= Ronald Bordessa =

Canadian academic administrator

Ronald Bordessa is the current President Emeritus of the University of Ontario Institute of Technology, having served as its President and Vice Chancellor from 2006 to 2011, when on July 1 he was succeeded by Tim McTiernan.

Bordessa was born in Wales and educated at the University of Wales at Swansea and Liverpool University.

A geographer and academic of over 30 years, Bordessa was provost at Royal Roads University in British Columbia and was former dean of York University's Atkinson Faculty of Liberal & Professional Studies before his appointment at the UOIT.
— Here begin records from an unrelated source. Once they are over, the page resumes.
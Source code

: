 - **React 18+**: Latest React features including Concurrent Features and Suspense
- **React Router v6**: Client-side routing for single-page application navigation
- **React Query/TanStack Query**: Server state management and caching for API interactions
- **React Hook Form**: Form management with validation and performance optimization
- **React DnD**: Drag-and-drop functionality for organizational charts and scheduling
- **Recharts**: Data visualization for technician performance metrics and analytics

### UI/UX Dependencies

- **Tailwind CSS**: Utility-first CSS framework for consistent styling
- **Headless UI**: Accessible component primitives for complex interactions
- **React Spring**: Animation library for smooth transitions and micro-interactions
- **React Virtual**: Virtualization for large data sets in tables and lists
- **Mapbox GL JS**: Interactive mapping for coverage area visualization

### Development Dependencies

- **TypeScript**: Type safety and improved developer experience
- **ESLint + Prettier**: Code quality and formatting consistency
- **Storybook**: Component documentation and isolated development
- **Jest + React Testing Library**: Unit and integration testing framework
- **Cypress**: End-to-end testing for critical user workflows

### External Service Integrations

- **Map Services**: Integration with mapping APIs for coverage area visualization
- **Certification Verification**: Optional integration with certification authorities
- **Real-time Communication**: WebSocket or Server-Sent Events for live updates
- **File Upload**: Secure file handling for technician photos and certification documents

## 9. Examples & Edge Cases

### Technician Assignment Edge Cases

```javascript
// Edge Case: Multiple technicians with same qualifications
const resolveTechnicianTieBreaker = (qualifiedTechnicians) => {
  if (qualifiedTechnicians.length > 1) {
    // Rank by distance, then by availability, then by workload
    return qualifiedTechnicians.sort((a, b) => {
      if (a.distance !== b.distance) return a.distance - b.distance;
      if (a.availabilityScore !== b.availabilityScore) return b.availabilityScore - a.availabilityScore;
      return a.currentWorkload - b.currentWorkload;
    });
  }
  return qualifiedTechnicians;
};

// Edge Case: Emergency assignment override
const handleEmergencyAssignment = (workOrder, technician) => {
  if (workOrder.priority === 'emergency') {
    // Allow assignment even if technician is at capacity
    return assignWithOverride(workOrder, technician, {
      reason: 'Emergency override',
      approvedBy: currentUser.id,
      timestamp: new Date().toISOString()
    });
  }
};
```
In 1975 with William Bunge Bordessa co-wrote the book The Canadian Alternative: Survival, Expeditions and Urban Change, which contains a chapter entitled "Machineism versus Lifeism" in which they wrote that "Lifeism, which places man-kind's survival as central..." must defeat its opposite, Machineism, the open-ended worship of machines.

Bordessa is a visiting professor of Geography at the University of Western Australia in Perth, Australia and serves the same role at Helsinki University in Finland, and at the University of Joensuu in Finland.

He is married to Mari Peepre, a former academic director at Royal Roads University.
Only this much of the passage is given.